Komnas HAM sebut penyelenggaraan pilkada di Aceh semakin membaik

Quick Count sebagai pedoman awal, bukan hasil menang kalah
KIP Aceh gelar jumpa pers di media center KIP Aceh, Kamis (16/2). (Kanal Aceh/Randi)

Banda Aceh (KANALACEH.COM) – Komnas HAM menyebut penyelenggaraan pilkada di Aceh semakin membaik. Komisi negara ini pun mengapresiasi pihak penyelenggara pilkada karena dianggap telah mempersiapkan segala hal dengan maksimal.

Komisioner Komnas HAM Otto Nur Abdullah mengatakan, semakin membaiknya penyelenggaraan pilkada di Serambi Mekkah ini salah satunya tampak dari koordinasi antarpenyelenggara. Dia pun membandingkan pilkada tahun ini dengan pemilu legislatif pada 2014 lalu.

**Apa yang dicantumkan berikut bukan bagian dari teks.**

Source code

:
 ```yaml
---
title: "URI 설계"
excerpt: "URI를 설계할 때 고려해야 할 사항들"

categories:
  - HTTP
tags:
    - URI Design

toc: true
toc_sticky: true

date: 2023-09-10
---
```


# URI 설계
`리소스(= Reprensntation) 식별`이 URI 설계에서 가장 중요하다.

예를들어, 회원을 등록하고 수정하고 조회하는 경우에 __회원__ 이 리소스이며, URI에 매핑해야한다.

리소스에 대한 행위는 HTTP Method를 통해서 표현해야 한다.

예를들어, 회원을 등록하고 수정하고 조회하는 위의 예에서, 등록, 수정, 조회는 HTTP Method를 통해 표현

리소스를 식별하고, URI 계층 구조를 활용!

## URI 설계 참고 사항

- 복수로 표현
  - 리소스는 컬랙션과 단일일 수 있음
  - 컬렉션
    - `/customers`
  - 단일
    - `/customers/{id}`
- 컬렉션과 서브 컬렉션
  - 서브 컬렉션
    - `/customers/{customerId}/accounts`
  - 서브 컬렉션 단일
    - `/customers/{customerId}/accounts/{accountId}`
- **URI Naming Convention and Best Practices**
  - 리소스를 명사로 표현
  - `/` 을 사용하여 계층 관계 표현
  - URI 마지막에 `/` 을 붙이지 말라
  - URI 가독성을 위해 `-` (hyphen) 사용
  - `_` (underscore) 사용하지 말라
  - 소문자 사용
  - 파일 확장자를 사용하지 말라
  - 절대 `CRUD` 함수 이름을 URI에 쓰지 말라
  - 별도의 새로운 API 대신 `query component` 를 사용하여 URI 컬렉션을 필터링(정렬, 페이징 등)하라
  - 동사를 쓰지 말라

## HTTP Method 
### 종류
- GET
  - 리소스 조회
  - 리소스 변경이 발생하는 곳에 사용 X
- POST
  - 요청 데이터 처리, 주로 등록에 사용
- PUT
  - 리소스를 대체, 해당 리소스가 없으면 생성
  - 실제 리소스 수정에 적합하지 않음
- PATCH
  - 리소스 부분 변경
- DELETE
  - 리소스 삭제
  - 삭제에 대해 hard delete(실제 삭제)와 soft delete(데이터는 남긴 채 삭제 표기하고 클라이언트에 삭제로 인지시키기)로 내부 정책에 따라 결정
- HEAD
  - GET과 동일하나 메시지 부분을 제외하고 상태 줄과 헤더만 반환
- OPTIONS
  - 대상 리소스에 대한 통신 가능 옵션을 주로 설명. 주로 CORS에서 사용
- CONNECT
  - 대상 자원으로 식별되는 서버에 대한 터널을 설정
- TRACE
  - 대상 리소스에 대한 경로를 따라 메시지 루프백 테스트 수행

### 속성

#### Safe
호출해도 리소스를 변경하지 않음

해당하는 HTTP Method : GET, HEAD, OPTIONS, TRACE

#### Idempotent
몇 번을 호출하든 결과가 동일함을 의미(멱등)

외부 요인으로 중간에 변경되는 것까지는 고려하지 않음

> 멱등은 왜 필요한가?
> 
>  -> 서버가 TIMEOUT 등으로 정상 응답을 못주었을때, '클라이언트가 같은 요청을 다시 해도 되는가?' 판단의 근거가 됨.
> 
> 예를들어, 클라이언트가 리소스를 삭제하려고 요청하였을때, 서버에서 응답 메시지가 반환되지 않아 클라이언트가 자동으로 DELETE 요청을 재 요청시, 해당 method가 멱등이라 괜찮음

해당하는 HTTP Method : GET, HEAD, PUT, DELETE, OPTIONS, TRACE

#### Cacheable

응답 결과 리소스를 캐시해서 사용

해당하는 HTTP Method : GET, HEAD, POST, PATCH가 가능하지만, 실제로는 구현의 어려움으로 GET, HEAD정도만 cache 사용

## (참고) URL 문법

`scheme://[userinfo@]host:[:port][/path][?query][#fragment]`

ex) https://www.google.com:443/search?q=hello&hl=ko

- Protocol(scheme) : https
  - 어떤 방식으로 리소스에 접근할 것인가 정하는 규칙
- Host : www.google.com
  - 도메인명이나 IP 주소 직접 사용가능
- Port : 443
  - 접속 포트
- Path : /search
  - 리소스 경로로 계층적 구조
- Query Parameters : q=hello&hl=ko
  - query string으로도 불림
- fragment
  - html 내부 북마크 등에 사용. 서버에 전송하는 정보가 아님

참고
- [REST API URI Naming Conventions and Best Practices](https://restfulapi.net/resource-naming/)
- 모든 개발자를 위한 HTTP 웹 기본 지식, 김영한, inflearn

“Penyelenggara cukup positif dibanding pileg lalu. Koordinasi antara KIP (Komisi Independen Pemilih) dan panwaslih (Panitia Pengawas Pemilihan) relatif bagus. Hanya satu daerah yang masih cekcok,” kata Otto di Media Center KIP Aceh, Kamis (16/2).

Tak hanya kerja sama antarpenyelenggara pemilu, Komnas HAM juga menilai hampir seluruh hal krusial dalam tahapan Pilkada Aceh dapat ditangani dengan baik. Selain potensi konflik, persoalan pemilih marjinal seperti di daerah pedalaman dianggap semakin diperhatikan dalam pilkada kali ini.

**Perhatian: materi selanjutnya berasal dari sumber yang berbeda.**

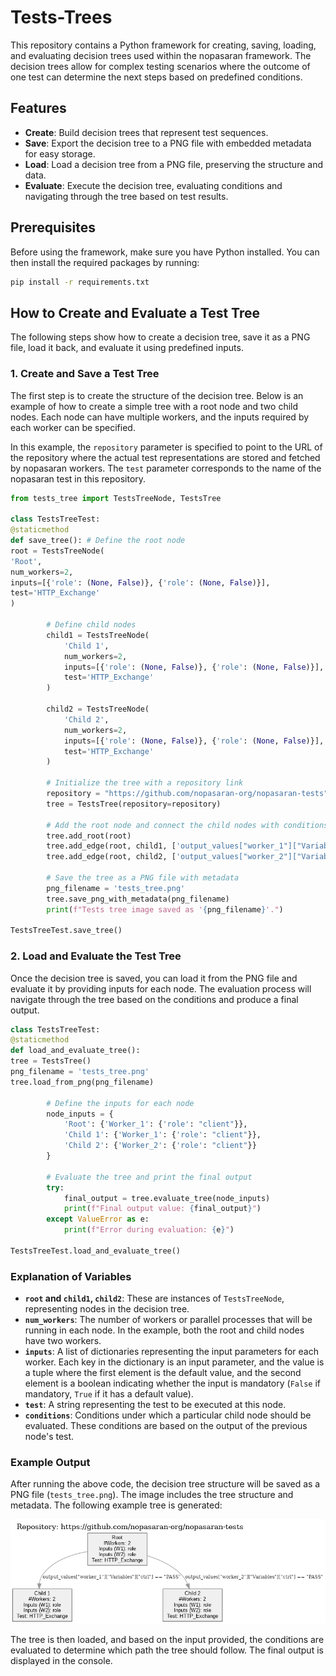 # Tests-Trees

This repository contains a Python framework for creating, saving, loading, and evaluating decision trees used within the nopasaran framework. The decision trees allow for complex testing scenarios where the outcome of one test can determine the next steps based on predefined conditions.

## Features

- **Create**: Build decision trees that represent test sequences.
- **Save**: Export the decision tree to a PNG file with embedded metadata for easy storage.
- **Load**: Load a decision tree from a PNG file, preserving the structure and data.
- **Evaluate**: Execute the decision tree, evaluating conditions and navigating through the tree based on test results.

## Prerequisites

Before using the framework, make sure you have Python installed. You can then install the required packages by running:

```bash
pip install -r requirements.txt
```

## How to Create and Evaluate a Test Tree

The following steps show how to create a decision tree, save it as a PNG file, load it back, and evaluate it using predefined inputs.

### 1. Create and Save a Test Tree

The first step is to create the structure of the decision tree. Below is an example of how to create a simple tree with a root node and two child nodes. Each node can have multiple workers, and the inputs required by each worker can be specified.

In this example, the `repository` parameter is specified to point to the URL of the repository where the actual test representations are stored and fetched by nopasaran workers. The `test` parameter corresponds to the name of the nopasaran test in this repository.

```python
from tests_tree import TestsTreeNode, TestsTree

class TestsTreeTest:
@staticmethod
def save_tree(): # Define the root node
root = TestsTreeNode(
'Root',
num_workers=2,
inputs=[{'role': (None, False)}, {'role': (None, False)}],
test='HTTP_Exchange'
)

        # Define child nodes
        child1 = TestsTreeNode(
            'Child 1',
            num_workers=2,
            inputs=[{'role': (None, False)}, {'role': (None, False)}],
            test='HTTP_Exchange'
        )

        child2 = TestsTreeNode(
            'Child 2',
            num_workers=2,
            inputs=[{'role': (None, False)}, {'role': (None, False)}],
            test='HTTP_Exchange'
        )

        # Initialize the tree with a repository link
        repository = "https://github.com/nopasaran-org/nopasaran-tests"
        tree = TestsTree(repository=repository)

        # Add the root node and connect the child nodes with conditions
        tree.add_root(root)
        tree.add_edge(root, child1, ['output_values["worker_1"]["Variables"]["ctrl"] == "PASS"'])
        tree.add_edge(root, child2, ['output_values["worker_2"]["Variables"]["ctrl"] == "PASS"'])

        # Save the tree as a PNG file with metadata
        png_filename = 'tests_tree.png'
        tree.save_png_with_metadata(png_filename)
        print(f"Tests tree image saved as '{png_filename}'.")

TestsTreeTest.save_tree()
```

### 2. Load and Evaluate the Test Tree

Once the decision tree is saved, you can load it from the PNG file and evaluate it by providing inputs for each node. The evaluation process will navigate through the tree based on the conditions and produce a final output.

```python
class TestsTreeTest:
@staticmethod
def load_and_evaluate_tree():
tree = TestsTree()
png_filename = 'tests_tree.png'
tree.load_from_png(png_filename)

        # Define the inputs for each node
        node_inputs = {
            'Root': {'Worker_1': {'role': "client"}},
            'Child 1': {'Worker_1': {'role': "client"}},
            'Child 2': {'Worker_2': {'role': "client"}}
        }

        # Evaluate the tree and print the final output
        try:
            final_output = tree.evaluate_tree(node_inputs)
            print(f"Final output value: {final_output}")
        except ValueError as e:
            print(f"Error during evaluation: {e}")

TestsTreeTest.load_and_evaluate_tree()
```

### Explanation of Variables

- **`root` and `child1`, `child2`**: These are instances of `TestsTreeNode`, representing nodes in the decision tree.
- **`num_workers`**: The number of workers or parallel processes that will be running in each node. In the example, both the root and child nodes have two workers.
- **`inputs`**: A list of dictionaries representing the input parameters for each worker. Each key in the dictionary is an input parameter, and the value is a tuple where the first element is the default value, and the second element is a boolean indicating whether the input is mandatory (`False` if mandatory, `True` if it has a default value).
- **`test`**: A string representing the test to be executed at this node.
- **`conditions`**: Conditions under which a particular child node should be evaluated. These conditions are based on the output of the previous node's test.

### Example Output

After running the above code, the decision tree structure will be saved as a PNG file (`tests_tree.png`). The image includes the tree structure and metadata. The following example tree is generated:

![Test Tree Structure](tests_tree.png)

The tree is then loaded, and based on the input provided, the conditions are evaluated to determine which path the tree should follow. The final output is displayed in the console.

“Rekan-rekan penyelenggara sudah siap dengan kondisi di Aceh,” ujar dia.

Otto menjelaskan, pihaknya telah melakukan pemantauan terhadap pemenuhan hak warga negara dalam pelaksanaan pPilkada. Komnas HAM pun mengapresiasi penyelenggara pilkada karena dianggap telah memberikan pelayanan yang lebih baik tahun ini.

Bentuk pelayanan yang semakin positif ini, menurut Otto, salah satunya, yakni sudah tersedianya data terkait difabel dan tempat pemungutan suara (TPS) yang semakin ramah untuk mereka.

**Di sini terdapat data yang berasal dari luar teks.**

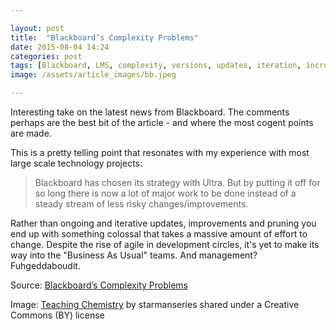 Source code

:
 ```yaml
---

layout: post
title:  "Blackboard’s Complexity Problems"
date: 2015-08-04 14:24
categories: post
tags: [Blackboard, LMS, complexity, versions, updates, iteration, incremental]
image: /assets/article_images/bb.jpeg

---
```


Interesting take on the latest news from Blackboard. The comments perhaps are the best bit of the article - and where the most cogent points are made. 

This is a pretty telling point  that resonates with my experience with most large scale technology projects:

>Blackboard has chosen its strategy with Ultra. But by putting it off for so long there is now a lot of major work to be done instead of a steady stream of less risky changes/improvements. 

Rather than ongoing and iterative updates, improvements and pruning you end up with something colossal that takes a massive amount of effort to change. Despite the rise of agile in development circles, it's yet to make its way into the "Business As Usual" teams. And management? Fuhgeddaboudit.

Source: [Blackboard’s Complexity Problems](http://edutechnica.com/2015/08/01/blackboards-complexity-problems/)

Image: [Teaching Chemistry](http://flickr.com/photos/69125796@N00/7420991330) by starmanseries shared under a Creative Commons (BY) license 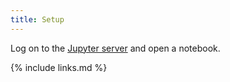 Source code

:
 ```yaml
---
title: Setup
---
```

Log on to the [Jupyter server](https://jupyter.ntu.ac.uk) and open a notebook.


{% include links.md %}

“Biasanya difabel tidak dihitung, tapi sekarang hampir semua TPS ada data difabelnya. Mereka sudah mendapatkan haknya,” kata Otto.

Meski demikian, Komnas HAM juga mencatat sejumlah hal yang dianggap kurang pantas. Otto menyebutkan, pihaknya masih menemukan ucapan penyelenggara yang dari perspektif HAM tidak layak.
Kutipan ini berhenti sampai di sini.